Passei bastante tempo conversando com o Rod nas vezes em que nos encontramos. Na primeira delas, em São Paulo 2004, foi ele quem me disse que eu devia procurar o Branford no dia seguinte do show pra passar mais tempo com ele porque isso era uma oportunidade que eu não podia, de jeito nenhum, deixar passar. E nesses dois últimos dias, conheci o cara que está trabalhando há tantos anos nisso (desde antes da época da incrível banda do Sting nos anos 80, equipe da qual o Rod fazia parte) que o trabalho já parece ser parte da natureza e da personalidade dele. Um sujeito calmo, controlado e altamente eficaz. Me disse que aprendeu há tempos atrás que ficar nervoso com as situações e problemas não ajuda em nada. E que hoje, ele não muda o tom de voz pra resolver qualquer problema, por mais absurdo que seja.

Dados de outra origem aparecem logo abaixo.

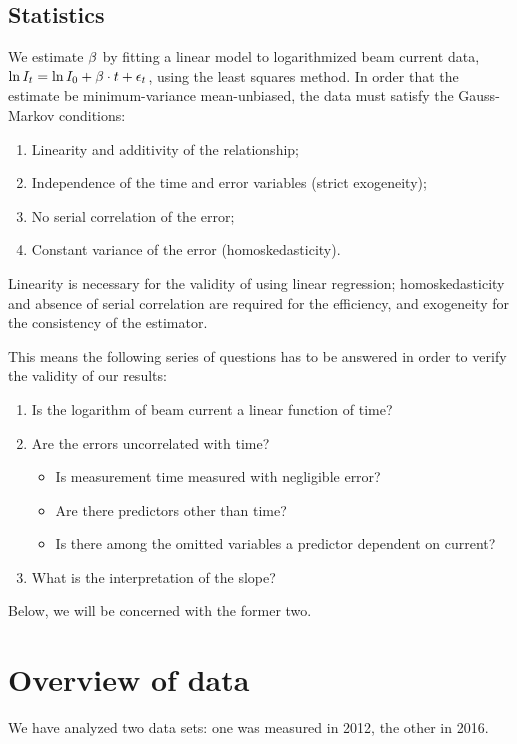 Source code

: \documentclass[reprint]{revtex4-1}
\begin{document}
\subsection{Statistics}

We estimate $\slp$ by fitting a linear model to logarithmized beam current data, $\ln I_t = \ln I_0 + \slp\cdot t + \epsilon_t$, using the least squares method. In order that the estimate be minimum-variance mean-unbiased, the data must satisfy the Gauss-Markov conditions:~\cite{GaussMarkov}
\begin{enumerate}
	\item Linearity and additivity of the relationship;
	\item Independence of the time and error variables (strict exogeneity);
	\item No serial correlation of the error;
	\item Constant variance of the error (homoskedasticity).
\end{enumerate}

Linearity is necessary for the validity of using linear regression; homoskedasticity and absence of serial correlation are required for the efficiency, and exogeneity for the consistency of the estimator.

This means the following series of questions has to be answered in order to verify the validity of our results:
\begin{enumerate}
	\item Is the logarithm of beam current a linear function of time?
	\item Are the errors uncorrelated with time?
		\begin{itemize}
			\item Is measurement time measured with negligible error?
			\item Are there predictors other than time?
			\item Is there among the omitted variables a predictor dependent on current?
		\end{itemize}
	\item What is the interpretation of the slope?
\end{enumerate}

Below, we will be concerned with the former two.

\section{Overview of data}
We have analyzed two data sets: one was measured in 2012, the other in 2016. 
\end{document}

E por mais que se escute uma ou outra reclamação aqui ou ali (normalmente de coisas que os músicos reclamam uns pros outros mas não reclamam pra ele, porque se reclamassem essas coisas estaria resolvidas), todos estão muito satisfeitos com o trabalho dele há muitos anos. O que me faz acreditar que ele também é "perfeito".

Não reclamo das equipes que cuidam de mim em minhas bandas. Gosto muito delas, aliás. Acho ambas bastante eficazes e sérias. Assim como eu, ainda têm muito o que aprender e melhorar. Até porque, quando se acha que não é mais preciso aprender ou melhorar, é quando chegou a hora de abandonar o assunto por completo porque ele perdeu o interesse.

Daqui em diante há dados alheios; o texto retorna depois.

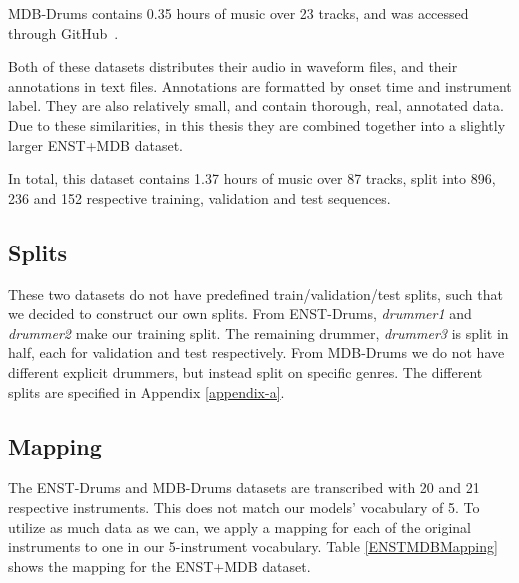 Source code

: MDB-Drums contains 0.35 hours of music over 23 tracks, and was accessed through GitHub~\cite{southall_mdbdrums_2017}.

Both of these datasets distributes their audio in waveform files, and their annotations in text files. Annotations are formatted by onset time and instrument label. They are also relatively small, and contain thorough, real, annotated data. Due to these similarities, in this thesis they are combined together into a slightly larger ENST+MDB dataset.

In total, this dataset contains 1.37 hours of music over 87 tracks, split into 896, 236 and 152 respective training, validation and test sequences.

\subsection{Splits}

These two datasets do not have predefined train/validation/test splits, such that we decided to construct our own splits. From ENST-Drums, \textit{drummer1} and \textit{drummer2} make our training split. The remaining drummer, \textit{drummer3} is split in half, each for validation and test respectively. From MDB-Drums we do not have different explicit drummers, but instead split on specific genres. The different splits are specified in Appendix \ref{appendix-a}.

\subsection{Mapping}

The ENST-Drums and MDB-Drums datasets are transcribed with 20 and 21 respective instruments. This does not match our models' vocabulary of 5. To utilize as much data as we can, we apply a mapping for each of the original instruments to one in our 5-instrument vocabulary. Table \ref{ENSTMDBMapping} shows the mapping for the ENST+MDB dataset.

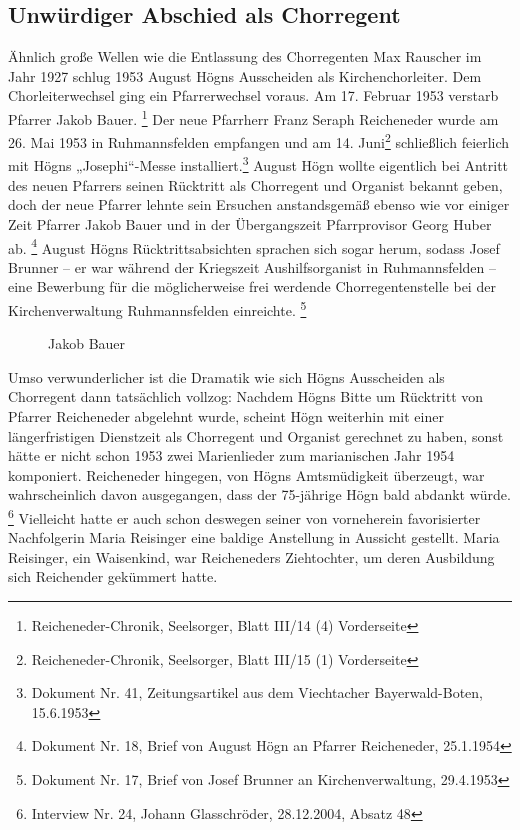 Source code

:\subsection{Unwürdiger Abschied als Chorregent}

Ähnlich große Wellen wie die
Entlassung des Chorregenten Max Rauscher im Jahr 1927 schlug 1953
August Högns Ausscheiden als Kirchenchorleiter. Dem Chorleiterwechsel
ging ein Pfarrerwechsel voraus. Am 17. Februar 1953 verstarb Pfarrer
Jakob Bauer. \footnote{Reicheneder-Chronik, Seelsorger, Blatt III/14
(4) Vorderseite} Der neue Pfarrherr Franz Seraph Reicheneder wurde am
26. Mai 1953 in Ruhmannsfelden empfangen und am 14. Juni\footnote{
Reicheneder-Chronik, Seelsorger, Blatt III/15 (1) Vorderseite}
schließlich feierlich mit Högns „Josephi“-Messe installiert.\footnote{
Dokument Nr. 41, Zeitungsartikel aus dem Viechtacher Bayerwald-Boten,
15.6.1953} August Högn wollte eigentlich bei Antritt des neuen Pfarrers
seinen Rücktritt als Chorregent und Organist bekannt geben, doch der
neue Pfarrer lehnte sein Ersuchen anstandsgemäß ebenso wie vor einiger
Zeit Pfarrer Jakob Bauer und in der Übergangszeit Pfarrprovisor Georg
Huber ab. \footnote{Dokument Nr. 18, Brief von August Högn an Pfarrer
Reicheneder, 25.1.1954} August Högns Rücktrittsabsichten sprachen sich
sogar herum, sodass Josef Brunner – er war während der Kriegszeit
Aushilfsorganist in Ruhmannsfelden – eine Bewerbung für die
möglicherweise frei werdende Chorregentenstelle bei der
Kirchenverwaltung Ruhmannsfelden einreichte. \footnote{Dokument Nr. 17,
Brief von Josef Brunner an Kirchenverwaltung, 29.4.1953}

\begin{figure}
\caption{Jakob Bauer}
\end{figure}

Umso verwunderlicher ist die Dramatik wie sich Högns Ausscheiden als
Chorregent dann tatsächlich vollzog: Nachdem Högns Bitte um Rücktritt
von Pfarrer Reicheneder abgelehnt wurde, scheint Högn weiterhin mit
einer längerfristigen Dienstzeit als Chorregent und Organist gerechnet
zu haben, sonst hätte er nicht schon 1953 zwei Marienlieder zum
marianischen Jahr 1954 komponiert. Reicheneder hingegen, von Högns
Amtsmüdigkeit überzeugt, war wahrscheinlich davon ausgegangen, dass der
75-jährige Högn bald abdankt würde. \footnote{Interview Nr. 24, Johann
Glasschröder, 28.12.2004, Absatz 48} Vielleicht hatte er auch schon
deswegen seiner von vorneherein favorisierter Nachfolgerin Maria
Reisinger eine baldige Anstellung in Aussicht gestellt. Maria
Reisinger, ein Waisenkind, war Reicheneders Ziehtochter, um deren
Ausbildung sich Reichender gekümmert hatte.

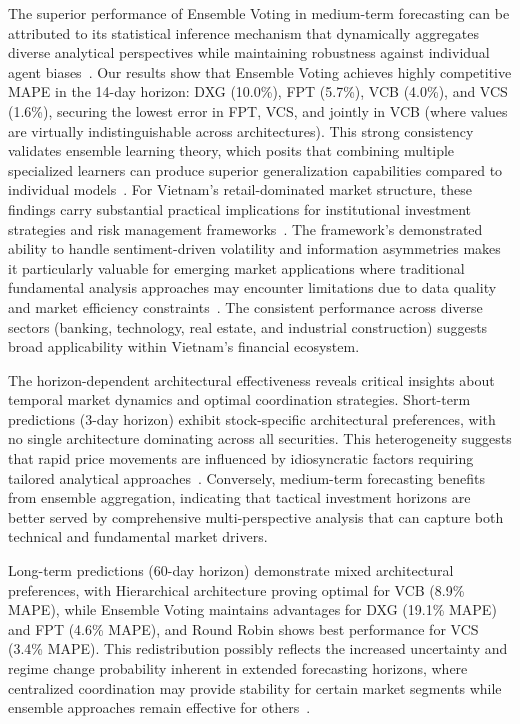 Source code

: \documentclass{ieeeaccess}
\begin{document}
The superior performance of Ensemble Voting in medium-term forecasting can be attributed to its statistical inference mechanism that dynamically aggregates diverse analytical perspectives while maintaining robustness against individual agent biases~\cite{zhou2012ensemble,breiman1996bagging}. Our results show that Ensemble Voting achieves highly competitive MAPE in the 14-day horizon: DXG (10.0\%), FPT (5.7\%), VCB (4.0\%), and VCS (1.6\%), securing the lowest error in FPT, VCS, and jointly in VCB (where values are virtually indistinguishable across architectures). This strong consistency validates ensemble learning theory, which posits that combining multiple specialized learners can produce superior generalization capabilities compared to individual models~\cite{dietterich2000ensemble}.
For Vietnam's retail-dominated market structure, these findings carry substantial practical implications for institutional investment strategies and risk management frameworks~\cite{vo2019financial,nguyen2021market}. The framework's demonstrated ability to handle sentiment-driven volatility and information asymmetries makes it particularly valuable for emerging market applications where traditional fundamental analysis approaches may encounter limitations due to data quality and market efficiency constraints~\cite{bekaert2007emerging}. The consistent performance across diverse sectors (banking, technology, real estate, and industrial construction) suggests broad applicability within Vietnam's financial ecosystem.

The horizon-dependent architectural effectiveness reveals critical insights about temporal market dynamics and optimal coordination strategies. Short-term predictions (3-day horizon) exhibit stock-specific architectural preferences, with no single architecture dominating across all securities. This heterogeneity suggests that rapid price movements are influenced by idiosyncratic factors requiring tailored analytical approaches~\cite{campbell1997stock}. Conversely, medium-term forecasting benefits from ensemble aggregation, indicating that tactical investment horizons are better served by comprehensive multi-perspective analysis that can capture both technical and fundamental market drivers.

Long-term predictions (60-day horizon) demonstrate mixed architectural preferences, with Hierarchical architecture proving optimal for VCB (8.9\% MAPE), while Ensemble Voting maintains advantages for DXG (19.1\% MAPE) and FPT (4.6\% MAPE), and Round Robin shows best performance for VCS (3.4\% MAPE). This redistribution possibly reflects the increased uncertainty and regime change probability inherent in extended forecasting horizons, where centralized coordination may provide stability for certain market segments while ensemble approaches remain effective for others~\cite{guidolin2007asset}.
\end{document}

Adoraria ter uma equipe "perfeita" como a do BMQ. Mas acredito que, tanto a banda quanto a equipe, são uma verdadeira seleção de peças perfeitas pro trabalho perfeito, que é completamente especial e raro.

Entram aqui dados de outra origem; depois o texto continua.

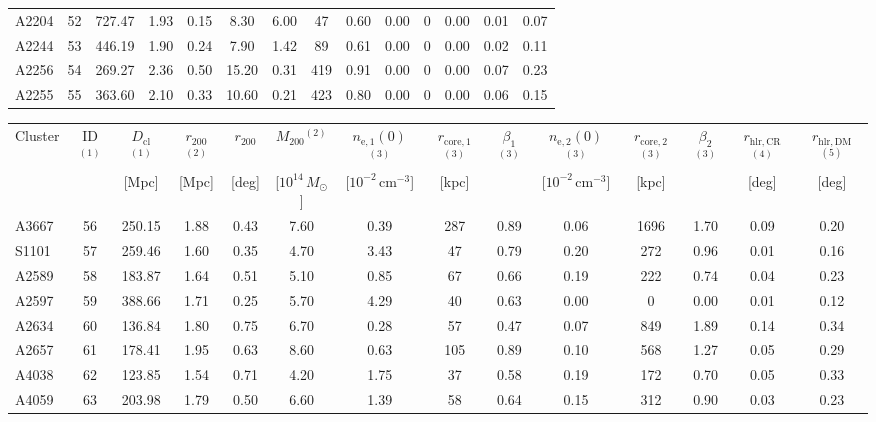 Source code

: \documentclass[10pt,aps,pra,reprint,amsmath,amsfonts,amssymb,showpacs,nofootinbib,floatfix]{revtex4-1}
\newcommand{\rmn}{\mathrm}
\newcommand{\clu}{\rmn{cl}}
\newcommand{\msun}{M_\odot}
\newcommand{\vst}{\vspace{-0.14mm}}
\newcommand{\rvir}{r_{200}}
\newcommand{\mvir}{M_{200}}
\begin{document}
{\begin{table}
\begin{minipage}{2.0\columnwidth}
\begin{tabular}{l c c c c c c c c c c c c c}
A2204 & 52 & 727.47 & 1.93 & 0.15 & 8.30 & 6.00 & 47 & 0.60 & 0.00 & 0 & 0.00 & 0.01 & 0.07 \vst \\
A2244 & 53 & 446.19 & 1.90 & 0.24 & 7.90 & 1.42 & 89 & 0.61 & 0.00 & 0 & 0.00 & 0.02 & 0.11 \vst \\
A2256 & 54 & 269.27 & 2.36 & 0.50 & 15.20 & 0.31 & 419 & 0.91 & 0.00 & 0 & 0.00 & 0.07 & 0.23 \vst \\
A2255 & 55 & 363.60 & 2.10 & 0.33 & 10.60 & 0.21 & 423 & 0.80 & 0.00 & 0 & 0.00 & 0.06 & 0.15 \vst \\
\end{tabular}
 \label{tab:flux_tab_CLp}
\end{minipage}
\end{table}
\newpage
\begin{table}
\begin{minipage}{2.0\columnwidth}
\begin{tabular}{l c c c c c c c c c c c c c}
\hline
\hline
Cluster & ID$^{(1)}$ & $D_\clu$$^{(1)}$ & $\rvir$$^{(2)}$ & $\rvir$ &
$\mvir$$^{(2)}$ & $n_\rmn{e,1}(0)$$^{(3)}$ & $r_\rmn{core,1}$$^{(3)}$ &
$\beta_1$$^{(3)}$ & $n_\rmn{e,2}(0)$$^{(3)}$ & $r_\rmn{core,2}$$^{(3)}$ &
$\beta_2$$^{(3)}$ & $r_\rmn{hlr,CR}$$^{(4)}$ & $r_\rmn{hlr,DM}$ $^{(5)}$ \\
& & [Mpc] & [Mpc] & [deg] & [$10^{14}\,\msun$]
& [$10^{-2}\,\rmn{cm}^{-3}$] & [kpc] & &
  [$10^{-2}\,\rmn{cm}^{-3}$] & [kpc] & & [deg] & [deg] \\
 \hline
A3667 & 56 & 250.15 & 1.88 & 0.43 & 7.60 & 0.39 & 287 & 0.89 & 0.06 & 1696 & 1.70 & 0.09 & 0.20 \vst \\
S1101 & 57 & 259.46 & 1.60 & 0.35 & 4.70 & 3.43 & 47 & 0.79 & 0.20 & 272 & 0.96 & 0.01 & 0.16 \vst \\
A2589 & 58 & 183.87 & 1.64 & 0.51 & 5.10 & 0.85 & 67 & 0.66 & 0.19 & 222 & 0.74 & 0.04 & 0.23 \vst \\
A2597 & 59 & 388.66 & 1.71 & 0.25 & 5.70 & 4.29 & 40 & 0.63 & 0.00 & 0 & 0.00 & 0.01 & 0.12 \vst \\
A2634 & 60 & 136.84 & 1.80 & 0.75 & 6.70 & 0.28 & 57 & 0.47 & 0.07 & 849 & 1.89 & 0.14 & 0.34 \vst \\
A2657 & 61 & 178.41 & 1.95 & 0.63 & 8.60 & 0.63 & 105 & 0.89 & 0.10 & 568 & 1.27 & 0.05 & 0.29 \vst \\
A4038 & 62 & 123.85 & 1.54 & 0.71 & 4.20 & 1.75 & 37 & 0.58 & 0.19 & 172 & 0.70 & 0.05 & 0.33 \vst \\
A4059 & 63 & 203.98 & 1.79 & 0.50 & 6.60 & 1.39 & 58 & 0.64 & 0.15 & 312 & 0.90 & 0.03 & 0.23 \vst \\

\end{tabular}
\end{minipage}
\end{table}}
\end{document}

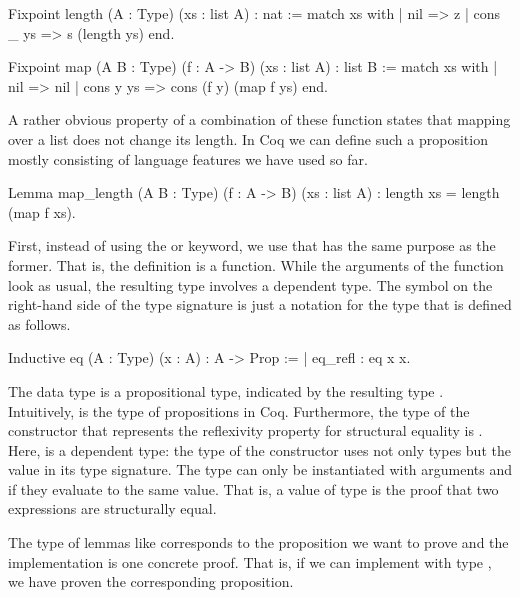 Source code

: \begin{coqcode}
Fixpoint length (A : Type) (xs : list A) : nat :=
  match xs with
  | nil       => z
  | cons _ ys => s (length ys)
  end.

Fixpoint map (A B : Type) (f : A -> B) (xs : list A) : list B :=
  match xs with
  | nil => nil
  | cons y ys => cons (f y) (map f ys)
  end.
\end{coqcode}

A rather obvious property of a combination of these function states that mapping over a list does not change its length.
In Coq we can define such a proposition mostly consisting of language features we have used so far.

\begin{coqcode}
Lemma map_length (A B : Type) (f : A -> B) (xs : list A)
  : length xs = length (map f xs).
\end{coqcode}

First, instead of using the  or  keyword, we use  that has the same purpose as the former.
That is, the definition  is a function.
While the arguments of the function  look as usual, the resulting type involves a dependent type.
The symbol \cinl{=} on the right\--hand side of the type signature is just a notation for the type  that is defined as follows.

\begin{coqcode}
Inductive eq (A : Type) (x : A) : A -> Prop :=
| eq_refl : eq x x.
\end{coqcode}

The data type  is a propositional type, indicated by the resulting type .
Intuitively,  is the type of propositions in Coq.
Furthermore, the type of the constructor  that represents the reflexivity property for structural equality is .
Here,  is a dependent type: the type of the constructor  uses not only types but the value  in its type signature.
The type  can only be instantiated with arguments  and  if they evaluate to the same value.
That is, a value of type  is the proof that two expressions are structurally equal.

The type of lemmas like  corresponds to the proposition we want to prove and the implementation is one concrete proof.
That is, if we can implement  with type , we have proven the corresponding proposition.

Continuo cobrando das minhas equipes que sejam tão profissionais, eficazes e "perfeitas" quanto eu tento ser nos meus trabalhos. Isso já me satisfaz

Das coisas incríveis que vi (parte 2)

Rob Hunter é técnico de som do Branford há muitos anos. Rob viu a evolução do quarteto. Se não me engano, começou a trabalhar com o grupo quando ele era formado por Jeff "Tain" Watts (bateria), Robert Hurst (baixo) e Kenny Kirkland (piano). Ele viu a primeira substituição, quando Eric Reeves entrou no lugar de Hurst pra não abandonar o posto até agora (ainda bem). Viu a substituição forçada por causa da trágica morte do Kirkland, que deu espaço pra entrada do Joe Calderazzo. E agora foi testemunha da troca do "Tain" pelo Justin Faulkner.
Se tem alguém (além do Branford) que conhece o grupo e o som que ele vem fazendo todos esses anos, esse alguém é o Rob.
Foi conversando com ele que eu percebi todo o assunto da energia do grupo, que vem junto com a música, não separada dela. Na verdade, foi ele quem disse as palavras. Eu só associei o que ele dizia ao que eu sentia.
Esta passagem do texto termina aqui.